### AVAILABLE RECORDS
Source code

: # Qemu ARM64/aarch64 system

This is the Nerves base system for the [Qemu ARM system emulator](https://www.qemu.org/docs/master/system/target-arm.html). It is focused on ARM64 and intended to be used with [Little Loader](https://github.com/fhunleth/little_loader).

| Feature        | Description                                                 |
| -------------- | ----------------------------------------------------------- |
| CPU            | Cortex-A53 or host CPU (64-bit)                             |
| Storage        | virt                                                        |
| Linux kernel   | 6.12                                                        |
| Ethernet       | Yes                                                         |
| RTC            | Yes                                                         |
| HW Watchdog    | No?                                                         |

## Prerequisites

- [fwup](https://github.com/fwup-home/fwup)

### YOUR INSTRUCTIONS
The string "Qemu" appears on some lines of the data; count those lines and report only how many there are.

### SOLUTION FOR THIS TASK
2